Given information section start

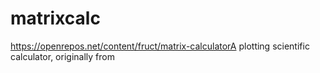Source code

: # matrixcalc
https://openrepos.net/content/fruct/matrix-calculatorA plotting scientific calculator, originally from 
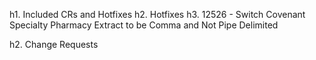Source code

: h1. Included CRs and Hotfixes
h2. Hotfixes
h3. 12526 - Switch Covenant Specialty Pharmacy Extract to be Comma and Not Pipe Delimited

h2. Change Requests

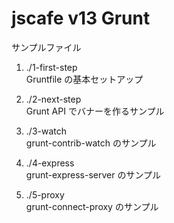 
# jscafe v13 Grunt

サンプルファイル


1. ./1-first-step<br>
Gruntfile の基本セットアップ

2. ./2-next-step<br>
Grunt API でバナーを作るサンプル

3. ./3-watch<br>
grunt-contrib-watch のサンプル

4. ./4-express<br>
grunt-express-server のサンプル

5. ./5-proxy<br>
grunt-connect-proxy のサンプル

Given information section end

Exercise prompt:
An exact copy is needed of the lines running from the one with "h3. 12526 - Switch" through the end of the data above, and of those lines only, without pictures.

Solution to the problem:
h3. 12526 - Switch Covenant Specialty Pharmacy Extract to be Comma and Not Pipe Delimited

h2. Change Requests

# jscafe v13 Grunt

サンプルファイル


1. ./1-first-step<br>
Gruntfile の基本セットアップ

2. ./2-next-step<br>
Grunt API でバナーを作るサンプル

3. ./3-watch<br>
grunt-contrib-watch のサンプル

4. ./4-express<br>
grunt-express-server のサンプル

5. ./5-proxy<br>
grunt-connect-proxy のサンプル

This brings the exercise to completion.